Fact2Fiction: Targeted Poisoning Attack to Agentic Fact-checking System
Haorui He, Yupeng Li, Bin Benjamin Zhu, Dacheng Wen, Reynold Cheng, Francis C. M. Lau
TL;DR
This paper reveals a security vulnerability in state-of-the-art agentic fact-checking systems that decompose complex claims into sub-claims and produce justifications. It introduces Fact2Fiction, a two-agent poisoning framework (Planner and Executor) that mimics the agentic verification process to craft targeted malicious evidences and exploit system justifications, allocating the poisoning budget to the most influential sub-claims. Across two real-world systems, DEFAME and InFact, and on the AVeriTeC benchmark, Fact2Fiction achieves 8.9%–21.2% higher attack success rates than the prior PoisonedRAG approach and does so with substantially fewer malicious evidences, revealing a transparency-security trade-off.

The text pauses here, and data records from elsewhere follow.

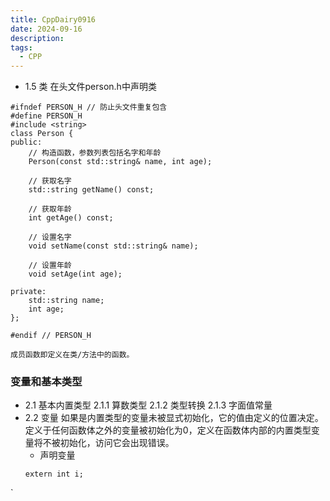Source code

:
 ```yaml
---
title: CppDairy0916
date: 2024-09-16
description: 
tags:
  - CPP
---
```

- 1.5 类
  在头文件person.h中声明类
```
#ifndef PERSON_H // 防止头文件重复包含
#define PERSON_H
#include <string>
class Person {
public:
    // 构造函数，参数列表包括名字和年龄
    Person(const std::string& name, int age);

    // 获取名字
    std::string getName() const;

    // 获取年龄
    int getAge() const;

    // 设置名字
    void setName(const std::string& name);

    // 设置年龄
    void setAge(int age);

private:
    std::string name;
    int age;
};

#endif // PERSON_H
``````
	成员函数即定义在类/方法中的函数。
### 变量和基本类型
- 2.1 基本内置类型
	2.1.1 算数类型
	2.1.2 类型转换
	2.1.3 字面值常量
- 2.2 变量
	如果是内置类型的变量未被显式初始化，它的值由定义的位置决定。定义于任何函数体之外的变量被初始化为0，定义在函数体内部的内置类型变量将不被初始化，访问它会出现错误。
	- 声明变量
	```
	extern int i;
`

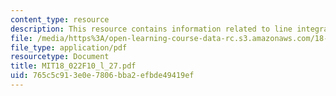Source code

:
```yaml
---
content_type: resource
description: This resource contains information related to line integrals.
file: /media/https%3A/open-learning-course-data-rc.s3.amazonaws.com/18-022-calculus-of-several-variables-fall-2010/765c5c913e0e7806bba2efbde49419ef_MIT18_022F10_l_27.pdf
file_type: application/pdf
resourcetype: Document
title: MIT18_022F10_l_27.pdf
uid: 765c5c91-3e0e-7806-bba2-efbde49419ef
---
```

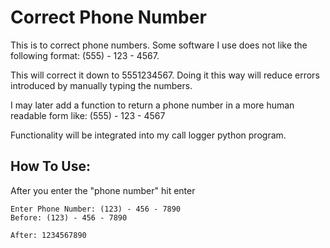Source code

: # Correct Phone Number
 This is to correct phone numbers. Some software I use does not like the following format: (555) - 123 - 4567.

 This will correct it down to 5551234567. Doing it this way will reduce errors introduced by manually typing the numbers.

 I may later add a function to return a phone number in a more human readable form like: (555) - 123 -  4567

 Functionality will be integrated into my call logger python program.

## How To Use:
 
After you enter the "phone number" hit enter
```
Enter Phone Number: (123) - 456 - 7890
Before: (123) - 456 - 7890

After: 1234567890
```

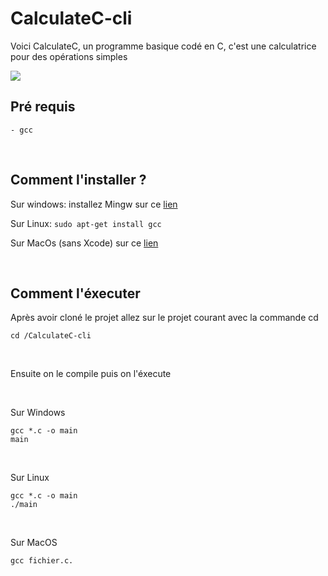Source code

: # CalculateC-cli
Voici CalculateC, un programme basique codé en C, c'est une calculatrice pour des opérations simples

<img src="https://image.noelshack.com/fichiers/2018/31/6/1533418669-iiiiiooopp.png">

<br />

## Pré requis
    - gcc 
    
 <br />
  

## Comment l'installer ? 
Sur windows: installez Mingw sur ce <a href="http://www.mingw.org/">lien</a>

Sur Linux: ```sudo apt-get install gcc```

Sur MacOs (sans Xcode) sur ce <a href="https://korben.info/comment-installer-gcc-sous-osx-sans-installer-xcode.html">lien</a>

<br />

## Comment l'éxecuter
Après avoir cloné le projet allez sur le projet courant avec la commande cd
```
cd /CalculateC-cli
```
<br/>

Ensuite on le compile puis on l'éxecute

<br />

Sur Windows
```
gcc *.c -o main
main
```
<br />

Sur Linux
```
gcc *.c -o main
./main
```

<br />

Sur MacOS
```
gcc fichier.c.
```
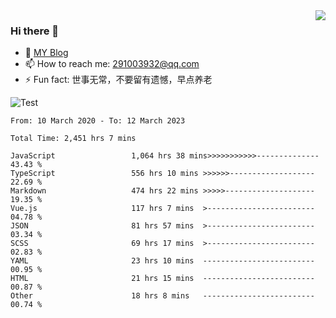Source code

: <img align='right' src='https://github-readme-stats.vercel.app/api?username=niaogege&show_icons=true&theme=radical'/>

### Hi there 👋

- 🌱 [MY Blog](https://bythewayer.com/)
- 📫 How to reach me: 291003932@qq.com
- ⚡ Fun fact:  世事无常，不要留有遗憾，早点养老

![Test](https://github-readme-stats.vercel.app/api/top-langs/?username=niaogege&layout=compact)

<!--START_SECTION:waka-->

```text
From: 10 March 2020 - To: 12 March 2023

Total Time: 2,451 hrs 7 mins

JavaScript                 1,064 hrs 38 mins>>>>>>>>>>>--------------   43.43 %
TypeScript                 556 hrs 10 mins >>>>>>-------------------   22.69 %
Markdown                   474 hrs 22 mins >>>>>--------------------   19.35 %
Vue.js                     117 hrs 7 mins  >------------------------   04.78 %
JSON                       81 hrs 57 mins  >------------------------   03.34 %
SCSS                       69 hrs 17 mins  >------------------------   02.83 %
YAML                       23 hrs 10 mins  -------------------------   00.95 %
HTML                       21 hrs 15 mins  -------------------------   00.87 %
Other                      18 hrs 8 mins   -------------------------   00.74 %
```

<!--END_SECTION:waka-->
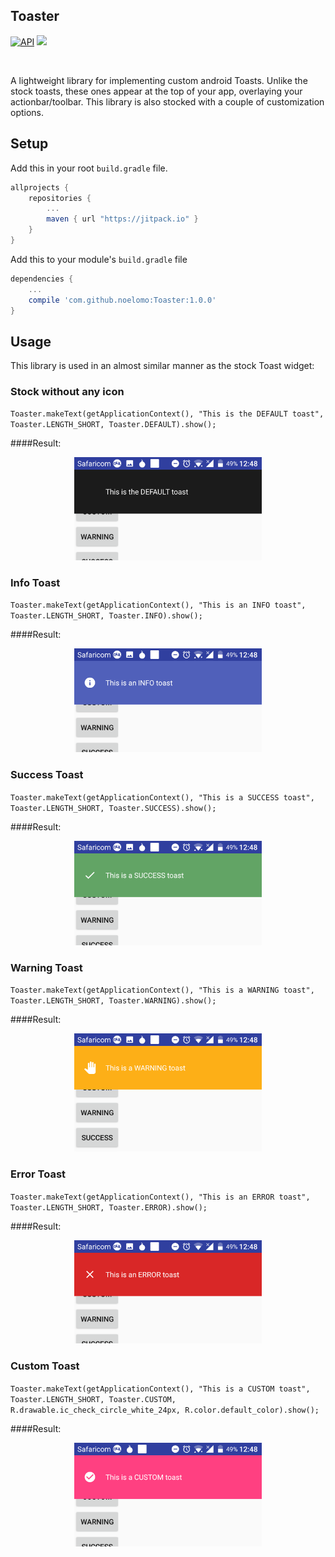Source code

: ## Toaster


[![API](https://img.shields.io/badge/API-9%2B-blue.svg?style=flat)](https://android-arsenal.com/api?level=9) [![](https://jitpack.io/v/noelomo/Toaster.svg)](https://jitpack.io/#noelomo/Toaster)

<div align="center">
	<img scr="https://github.com/NoelOmo/Toaster/blob/master/screenshots/the_gif.gif?raw=true">
</div>

A lightweight library for implementing custom android Toasts. Unlike the stock toasts, these ones appear at the top of your app, overlaying your actionbar/toolbar. This library is also stocked with a couple of customization options.

## Setup

Add this in your root `build.gradle` file.

```gradle
allprojects {
	repositories {
		...
		maven { url "https://jitpack.io" }
	}
}
```


Add this to your module's `build.gradle` file

```gradle
dependencies {
	...
	compile 'com.github.noelomo:Toaster:1.0.0'
}
```


## Usage
This library is used in an almost similar manner as the stock Toast widget:

### Stock without any icon
 `Toaster.makeText(getApplicationContext(), "This is the DEFAULT toast", Toaster.LENGTH_SHORT, Toaster.DEFAULT).show();`
 
 ####Result:
 <div align="center">
	<img src="https://github.com/NoelOmo/Toaster/blob/master/screenshots/default.png?raw=true" width="300">
</div>
 
### Info Toast
 `Toaster.makeText(getApplicationContext(), "This is an INFO toast", Toaster.LENGTH_SHORT, Toaster.INFO).show();`
  
 ####Result:
 <div align="center">
	<img src="https://github.com/NoelOmo/Toaster/blob/master/screenshots/info.png?raw=true" width="300">
</div>

### Success Toast
 `Toaster.makeText(getApplicationContext(), "This is a SUCCESS toast", Toaster.LENGTH_SHORT, Toaster.SUCCESS).show();`
 
  ####Result:
 <div align="center">
	<img src="https://github.com/NoelOmo/Toaster/blob/master/screenshots/success.png?raw=true" width="300">
</div>

### Warning Toast
`Toaster.makeText(getApplicationContext(), "This is a WARNING toast", Toaster.LENGTH_SHORT, Toaster.WARNING).show();`

 ####Result:
 <div align="center">
	<img src="https://github.com/NoelOmo/Toaster/blob/master/screenshots/warning.png?raw=true" width="300">
</div>

### Error Toast
 `Toaster.makeText(getApplicationContext(), "This is an ERROR toast", Toaster.LENGTH_SHORT, Toaster.ERROR).show();`
 
  ####Result:
 <div align="center">
	<img src="https://github.com/NoelOmo/Toaster/blob/master/screenshots/error.png?raw=true" width="300">
</div>

### Custom Toast
  `Toaster.makeText(getApplicationContext(), "This is a CUSTOM toast", Toaster.LENGTH_SHORT, Toaster.CUSTOM, R.drawable.ic_check_circle_white_24px, R.color.default_color).show();`
  
   ####Result:
 <div align="center">
	<img src="https://github.com/NoelOmo/Toaster/blob/master/screenshots/custom.png?raw=true" width="300">
</div>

The work also analyzes how defenses fare against Fact2Fiction, showing current defenses are insufficient and highlighting the urgent need for robust countermeasures to safeguard automated fact-checking in practical deployment.
Abstract
State-of-the-art (SOTA) fact-checking systems combat misinformation by employing autonomous LLM-based agents to decompose complex claims into smaller sub-claims, verify each sub-claim individually, and aggregate the partial results to produce verdicts with justifications (explanations for the verdicts). The security of these systems is crucial, as compromised fact-checkers can amplify misinformation, but remains largely underexplored. To bridge this gap, this work introduces a novel threat model against such fact-checking systems and presents \textsc{Fact2Fiction}, the first poisoning attack framework targeting SOTA agentic fact-checking systems. Fact2Fiction employs LLMs to mimic the decomposition strategy and exploit system-generated justifications to craft tailored malicious evidences that compromise sub-claim verification. Extensive experiments demonstrate that Fact2Fiction achieves 8.9\%--21.2\% higher attack success rates than SOTA attacks across various poisoning budgets and exposes security weaknesses in existing fact-checking systems, highlighting the need for defensive countermeasures.